> _What is being asked_
Only the lines holding the string "Issue" are needed; copy each of them from the data.

> _Data in this exercise_
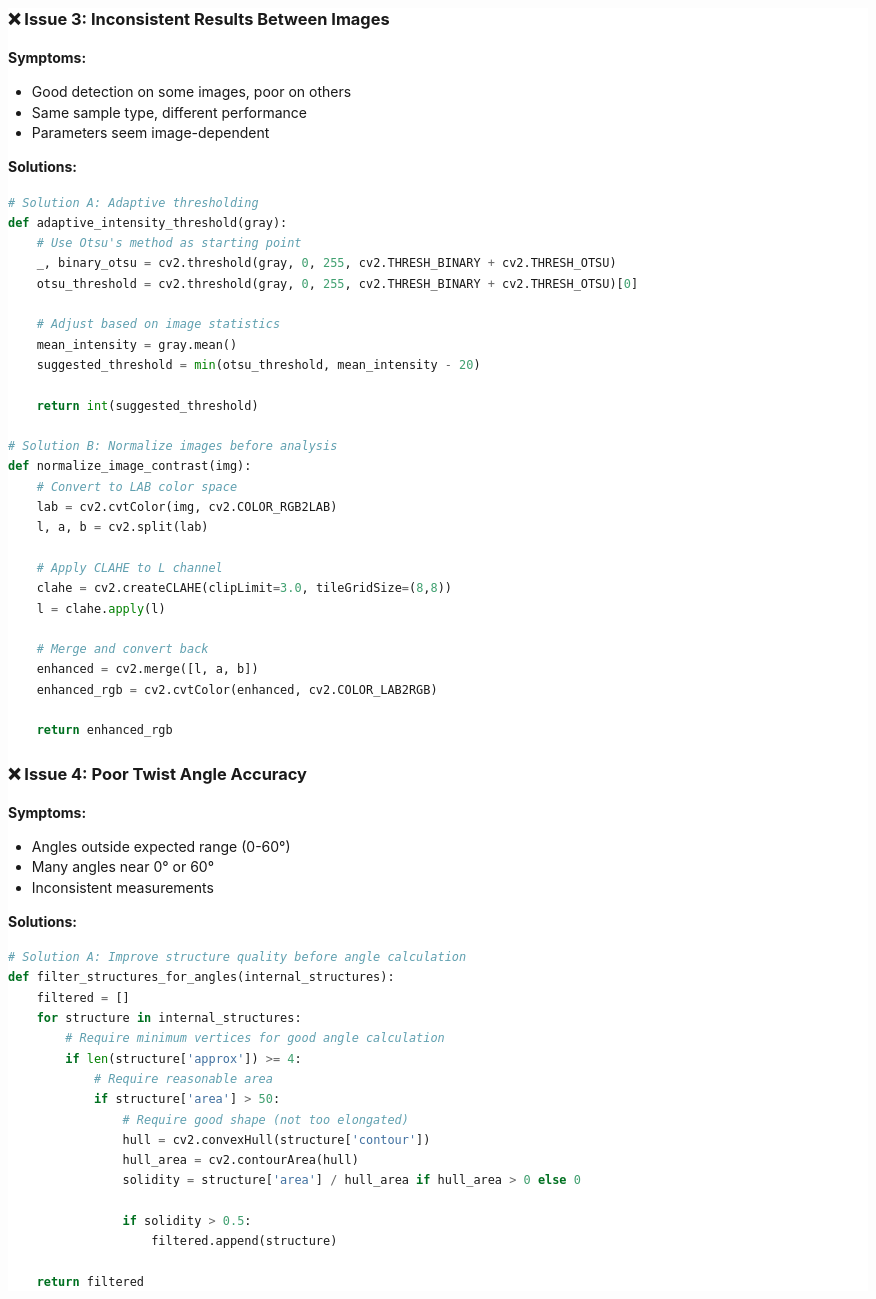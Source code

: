 ### ❌ **Issue 3: Inconsistent Results Between Images**

**Symptoms:**
- Good detection on some images, poor on others
- Same sample type, different performance
- Parameters seem image-dependent

**Solutions:**

```python
# Solution A: Adaptive thresholding
def adaptive_intensity_threshold(gray):
    # Use Otsu's method as starting point
    _, binary_otsu = cv2.threshold(gray, 0, 255, cv2.THRESH_BINARY + cv2.THRESH_OTSU)
    otsu_threshold = cv2.threshold(gray, 0, 255, cv2.THRESH_BINARY + cv2.THRESH_OTSU)[0]
    
    # Adjust based on image statistics
    mean_intensity = gray.mean()
    suggested_threshold = min(otsu_threshold, mean_intensity - 20)
    
    return int(suggested_threshold)

# Solution B: Normalize images before analysis
def normalize_image_contrast(img):
    # Convert to LAB color space
    lab = cv2.cvtColor(img, cv2.COLOR_RGB2LAB)
    l, a, b = cv2.split(lab)
    
    # Apply CLAHE to L channel
    clahe = cv2.createCLAHE(clipLimit=3.0, tileGridSize=(8,8))
    l = clahe.apply(l)
    
    # Merge and convert back
    enhanced = cv2.merge([l, a, b])
    enhanced_rgb = cv2.cvtColor(enhanced, cv2.COLOR_LAB2RGB)
    
    return enhanced_rgb
```

### ❌ **Issue 4: Poor Twist Angle Accuracy**

**Symptoms:**
- Angles outside expected range (0-60°)
- Many angles near 0° or 60°
- Inconsistent measurements

**Solutions:**

```python
# Solution A: Improve structure quality before angle calculation
def filter_structures_for_angles(internal_structures):
    filtered = []
    for structure in internal_structures:
        # Require minimum vertices for good angle calculation
        if len(structure['approx']) >= 4:
            # Require reasonable area
            if structure['area'] > 50:
                # Require good shape (not too elongated)
                hull = cv2.convexHull(structure['contour'])
                hull_area = cv2.contourArea(hull)
                solidity = structure['area'] / hull_area if hull_area > 0 else 0
                
                if solidity > 0.5:
                    filtered.append(structure)
    
    return filtered
```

> _Answer for the task_
: ### ❌ **Issue 3: Inconsistent Results Between Images**
### ❌ **Issue 4: Poor Twist Angle Accuracy**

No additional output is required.